Het geheel van alle levende organismen op aarde wordt de biosfeer genoemd. Daar hoort ook een persoon bij. En komt niet alleen binnen, maar heeft ook een actieve invloed op de biosfeer zelf, vooral de laatste jaren. Dit is hoe de overgang naar de noösfeer wordt uitgevoerd (volgens de terminologie van Vernadsky). De noösfeer impliceert niet alleen het ruwe gebruik van natuurlijke hulpbronnen en wetenschap, maar ook universele samenwerking gericht op het beschermen van ons gemeenschappelijke huis - planeet Aarde.

Aquatische habitatomstandigheden

Water wordt beschouwd als de bakermat van het leven. Veel van de dieren die op aarde bestaan, hadden voorouders die in deze omgeving leefden. Met de vorming van land kwamen sommige soorten uit het water en werden aanvankelijk amfibieën en evolueerden vervolgens naar terrestrische soorten. Het grootste deel van onze planeet is bedekt met water. Veel organismen die erin leven zijn hydrofielen, dat wil zeggen dat ze geen aanpassing aan hun omgeving nodig hebben.

Allereerst is een van de belangrijkste voorwaarden de chemische samenstelling van het aquatisch milieu. Het is anders in verschillende reservoirs. Het zoutregime van kleine meren is bijvoorbeeld 0,001% zout. In vers grootreservoirs - tot 0,05%. Maritiem - 3,5%. In zoute continentale meren bereikt het zoutgeh alte meer dan 30%. Met een toename van het zoutgeh alte wordt de fauna armer. Waterlichamen zijn bekend waar geen levende organismen zijn.

Een belangrijke rol in de omgevingscondities wordt gespeeld door een factor als het geh alte aan waterstofsulfide.
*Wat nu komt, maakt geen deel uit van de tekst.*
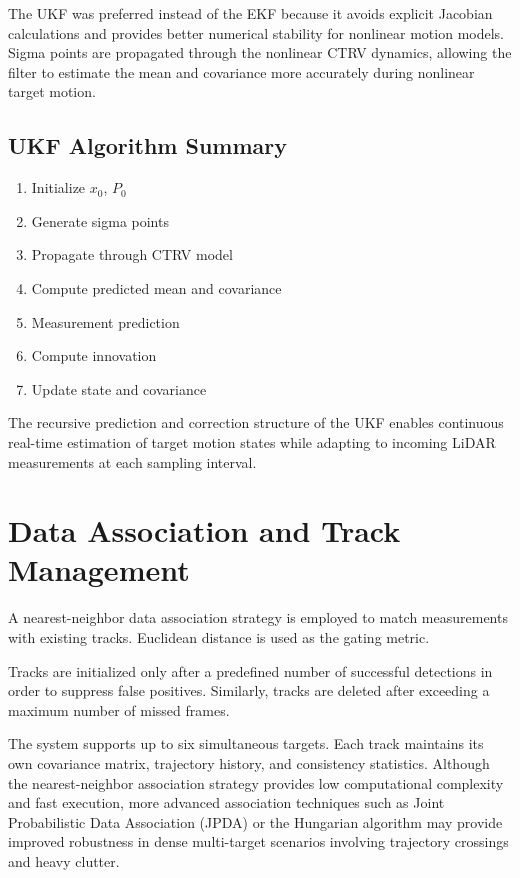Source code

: \documentclass[conference]{IEEEtran}
\begin{document}
The UKF was preferred instead of the EKF because it avoids explicit Jacobian calculations and provides better numerical stability for nonlinear motion models. Sigma points are propagated through the nonlinear CTRV dynamics, allowing the filter to estimate the mean and covariance more accurately during nonlinear target motion.

\subsection{UKF Algorithm Summary}
\begin{enumerate}
    \item Initialize $x_{0}$, $P_{0}$
    \item Generate sigma points
    \item Propagate through CTRV model
    \item Compute predicted mean and covariance
    \item Measurement prediction
    \item Compute innovation
    \item Update state and covariance
\end{enumerate}
The recursive prediction and correction structure of the UKF enables continuous real-time estimation of target motion states while adapting to incoming LiDAR measurements at each sampling interval.

\section{Data Association and Track Management}
A nearest-neighbor data association strategy is employed to match measurements with existing tracks. Euclidean distance is used as the gating metric.

Tracks are initialized only after a predefined number of successful detections in order to suppress false positives. Similarly, tracks are deleted after exceeding a maximum number of missed frames.

The system supports up to six simultaneous targets. Each track maintains its own covariance matrix, trajectory history, and consistency statistics. Although the nearest-neighbor association strategy provides low computational complexity and fast execution, more advanced association techniques such as Joint Probabilistic Data Association (JPDA) or the Hungarian algorithm may provide improved robustness in dense multi-target scenarios involving trajectory crossings and heavy clutter.
\end{document}
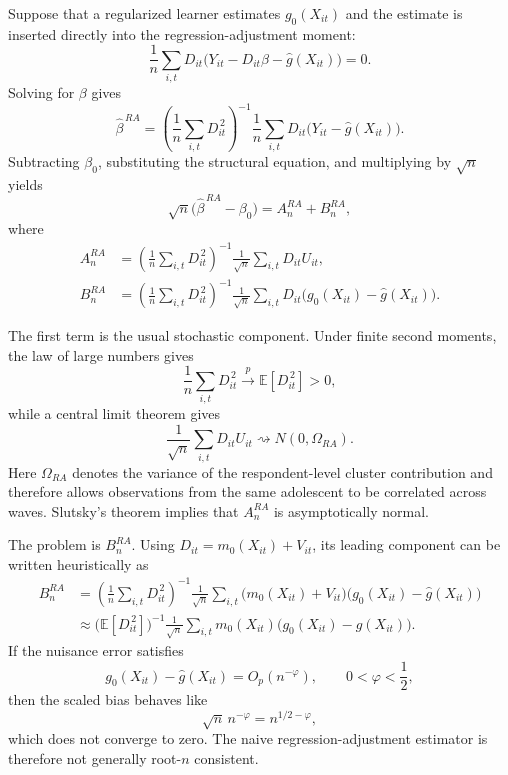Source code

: \documentclass[11pt,oneside,a4paper]{book}
\begin{document}
Suppose that a regularized learner estimates \(g_0(X_{it})\) and the estimate is inserted directly into the regression-adjustment moment:
\begin{equation*}
\frac{1}{n}\sum_{i,t}
D_{it}\bigl(Y_{it}-D_{it}\beta-\widehat{g}(X_{it})\bigr)
=0.
\end{equation*}
Solving for \(\beta\) gives
\begin{equation*}
\widehat{\beta}^{\,RA}
=
\left(
\frac{1}{n}\sum_{i,t}D_{it}^{\,2}
\right)^{-1}
\frac{1}{n}\sum_{i,t}
D_{it}\bigl(Y_{it}-\widehat{g}(X_{it})\bigr).
\end{equation*}
Subtracting \(\beta_0\), substituting the structural equation, and multiplying by \(\sqrt{n}\) yields
\begin{equation*}
\sqrt{n}\bigl(\widehat{\beta}^{\,RA}-\beta_0\bigr)
=
A_n^{RA}+B_n^{RA},
\end{equation*}
where
\begin{align*}
A_n^{RA}
&=
\left(
\frac{1}{n}\sum_{i,t}D_{it}^{\,2}
\right)^{-1}
\frac{1}{\sqrt{n}}\sum_{i,t}D_{it}U_{it}, \\
B_n^{RA}
&=
\left(
\frac{1}{n}\sum_{i,t}D_{it}^{\,2}
\right)^{-1}
\frac{1}{\sqrt{n}}\sum_{i,t}
D_{it}\bigl(g_0(X_{it})-\widehat{g}(X_{it})\bigr).
\end{align*}

The first term is the usual stochastic component. Under finite second moments, the law of large numbers gives
\begin{equation*}
\frac{1}{n}\sum_{i,t}D_{it}^{\,2}
\overset{p}{\longrightarrow}
\mathbb{E}[D_{it}^{\,2}]>0,
\end{equation*}
while a central limit theorem gives
\begin{equation*}
\frac{1}{\sqrt{n}}\sum_{i,t}D_{it}U_{it}
\rightsquigarrow
N(0,\Omega_{RA}).
\end{equation*}
Here \(\Omega_{RA}\) denotes the variance of the respondent-level cluster contribution and therefore allows observations from the same adolescent to be correlated across waves. Slutsky's theorem implies that \(A_n^{RA}\) is asymptotically normal.

The problem is \(B_n^{RA}\). Using \(D_{it}=m_0(X_{it})+V_{it}\), its leading component can be written heuristically as
\begin{align*}
B_n^{RA}
&=
\left(
\frac{1}{n}\sum_{i,t}D_{it}^{\,2}
\right)^{-1}
\frac{1}{\sqrt{n}}\sum_{i,t}
\bigl(m_0(X_{it})+V_{it}\bigr)
\bigl(g_0(X_{it})-\widehat{g}(X_{it})\bigr) \\
&\approx
\bigl(\mathbb{E}[D_{it}^{\,2}]\bigr)^{-1}
\frac{1}{\sqrt{n}}\sum_{i,t}
m_0(X_{it})
\bigl(g_0(X_{it})-\widehat{g}(X_{it})\bigr).
\end{align*}
If the nuisance error satisfies
\begin{equation*}
g_0(X_{it})-\widehat{g}(X_{it})
=
O_p(n^{-\varphi}),
\qquad
0<\varphi<\frac{1}{2},
\end{equation*}
then the scaled bias behaves like
\begin{equation*}
\sqrt{n}\,n^{-\varphi}
=
n^{1/2-\varphi},
\end{equation*}
which does not converge to zero. The naive regression-adjustment estimator is therefore not generally root-\(n\) consistent.
\end{document}
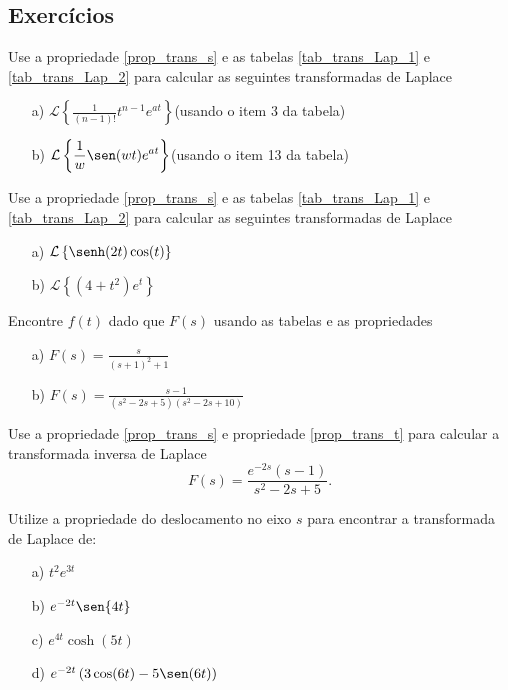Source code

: \subsection*{Exercícios}
\begin{exer}Use a propriedade \ref{prop_trans_s} e as tabelas \ref{tab_trans_Lap_1} e \ref{tab_trans_Lap_2} para calcular as seguintes transformadas de Laplace
\begin{itemize}
 \item[a)] $\displaystyle \mathcal{L}\left\{\frac{1}{(n-1)!}t^{n-1}e^{at}\right\}$\qquad (usando o item 3 da tabela)
 \item[b)] $\displaystyle \mathcal{L}\left\{\frac{1}{w}\sen(wt)e^{at}\right\}$\qquad (usando o item 13 da tabela)
\end{itemize}
\end{exer}
\begin{exer}Use a propriedade \ref{prop_trans_s} e as tabelas \ref{tab_trans_Lap_1} e \ref{tab_trans_Lap_2} para calcular as seguintes transformadas de Laplace
\begin{itemize}
 \item[a)] $\displaystyle \mathcal{L}\left\{\senh(2t)\cos(t)\right\}$
 \item[b)] $\displaystyle \mathcal{L}\left\{(4+t^2)e^t\right\}$
\end{itemize}
\end{exer}
\begin{exer}Encontre $f(t)$ dado que $F(s)$ usando as tabelas e as propriedades
\begin{itemize}
 \item[a)] $F(s)=\frac{s}{(s+1)^2+1}$
\item[b)] $F(s)=\frac{s-1}{(s^2-2s+5)(s^2-2s+10)}$
\end{itemize}
\end{exer}
\begin{exer}Use a propriedade \ref{prop_trans_s} e propriedade \ref{prop_trans_t} para calcular a transformada inversa de Laplace
\begin{equation}
F(s)=\frac{e^{-2s}(s-1)}{s^2 -2s+5}.
\end{equation}
\end{exer}
\begin{exer}
Utilize a propriedade do deslocamento no eixo $s$ para encontrar a transformada de Laplace de:
\begin{itemize}
  \item[a)] $t^2 e^{3t}$
  \item[b)] $e^{-2t} \sen {4t}$
  \item[c)] $e^{4t} \cosh (5t)$
  \item[d)] $e^{-2t} \left( 3 \cos(6t) - 5 \sen (6t) \right)$
  \end{itemize}
\end{exer}
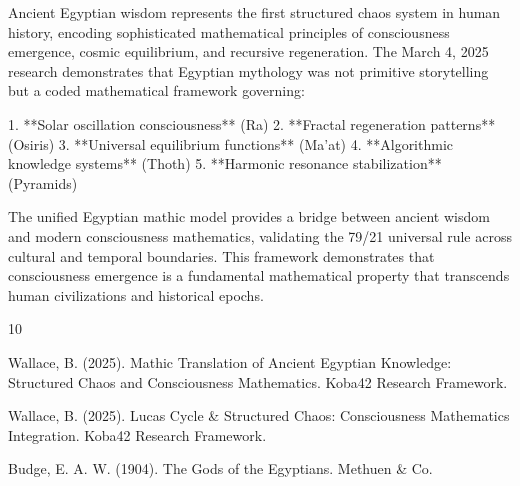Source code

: \documentclass[12pt]{article}
\begin{document}
Ancient Egyptian wisdom represents the first structured chaos system in human history, encoding sophisticated mathematical principles of consciousness emergence, cosmic equilibrium, and recursive regeneration. The March 4, 2025 research demonstrates that Egyptian mythology was not primitive storytelling but a coded mathematical framework governing:

1. **Solar oscillation consciousness** (Ra)
2. **Fractal regeneration patterns** (Osiris)
3. **Universal equilibrium functions** (Ma'at)
4. **Algorithmic knowledge systems** (Thoth)
5. **Harmonic resonance stabilization** (Pyramids)

The unified Egyptian mathic model provides a bridge between ancient wisdom and modern consciousness mathematics, validating the 79/21 universal rule across cultural and temporal boundaries. This framework demonstrates that consciousness emergence is a fundamental mathematical property that transcends human civilizations and historical epochs.


\begin{thebibliography}{10}

Wallace, B. (2025). Mathic Translation of Ancient Egyptian Knowledge: Structured Chaos and Consciousness Mathematics. Koba42 Research Framework.

Wallace, B. (2025). Lucas Cycle \& Structured Chaos: Consciousness Mathematics Integration. Koba42 Research Framework.

Budge, E. A. W. (1904). The Gods of the Egyptians. Methuen \& Co.

\end{thebibliography}
\end{document}
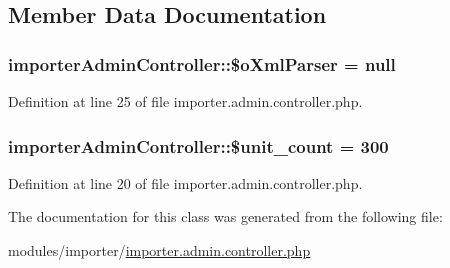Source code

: \subsection{Member Data Documentation}
\hypertarget{classimporterAdminController_a7f08bd88a5e7eeea00c7f201438d1b1b}{
\subsubsection[{\$o\+Xml\+Parser}]{\setlength{\rightskip}{0pt plus 5cm}importer\+Admin\+Controller\+::\$o\+Xml\+Parser = null}}\label{classimporterAdminController_a7f08bd88a5e7eeea00c7f201438d1b1b}


Definition at line 25 of file importer.\+admin.\+controller.\+php.

\hypertarget{classimporterAdminController_ac425370d30482b23546a0a16da75792c}{
\subsubsection[{\$unit\+\_\+count}]{\setlength{\rightskip}{0pt plus 5cm}importer\+Admin\+Controller\+::\$unit\+\_\+count = 300}}\label{classimporterAdminController_ac425370d30482b23546a0a16da75792c}


Definition at line 20 of file importer.\+admin.\+controller.\+php.



The documentation for this class was generated from the following file\+:\begin{DoxyCompactItemize}
\item 
modules/importer/\hyperlink{importer_8admin_8controller_8php}{importer.\+admin.\+controller.\+php}\end{DoxyCompactItemize}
Er leeft bijvoorbeeld niemand in de diepten van de Zwarte Zee (minder dan 200 meter), behalve waterstofsulfidebacteriën. En dat allemaal vanwege de overvloed aan dit gas in het milieu.

De fysieke eigenschappen van water zijn ook belangrijk: transparantie, druk, stromingssnelheid. Sommige dieren leven alleen in helder water, andere zijn geschikt en modderig. Sommige planten leven in stilstaand water, terwijl andere liever met de stroming meereizen.

Voor diepzeebewoners zijn de afwezigheid van licht en de aanwezigheid van druk de belangrijkste bestaansvoorwaarden.

omstandigheden planthabitat
omstandigheden planthabitat

Planten

De leefomstandigheden van planten worden ook bepaald door vele factoren: de samenstelling van de bodem, de beschikbaarheid van verlichting, temperatuurschommelingen. Als de plant aquatisch is - de omstandigheden van het aquatisch milieu. Van de vitale - de aanwezigheid van voedingsstoffen in de bodem, natuurlijke watergift en irrigatie (voor gecultiveerde planten). Veel van de planten zijn gebonden aan bepaalde klimaatzones. In andere gebieden zijn ze niet in staat om te overleven, laat staan om zich voort te planten en nakomelingen te produceren. Sierplanten die gewend zijn aan "kas"-omstandigheden, hebben een kunstmatig gecreëerde habitat nodig. In straatomstandigheden kunnen ze niet langer overleven.

omstandigheden van de bodemhabitat
omstandigheden van de bodemhabitat

Op de grond

VoorVeel planten en dieren hebben een bodemhabitat. Omgevingsomstandigheden zijn afhankelijk van verschillende factoren. Deze omvatten klimaatzones, temperatuurveranderingen, chemische en fysische samenstelling van de bodem. Zowel op het land als op het water is het een goed voor de een, het ander goed voor de ander. Maar over het algemeen biedt de bodemhabitat onderdak aan veel planten- en diersoorten die op de planeet leven.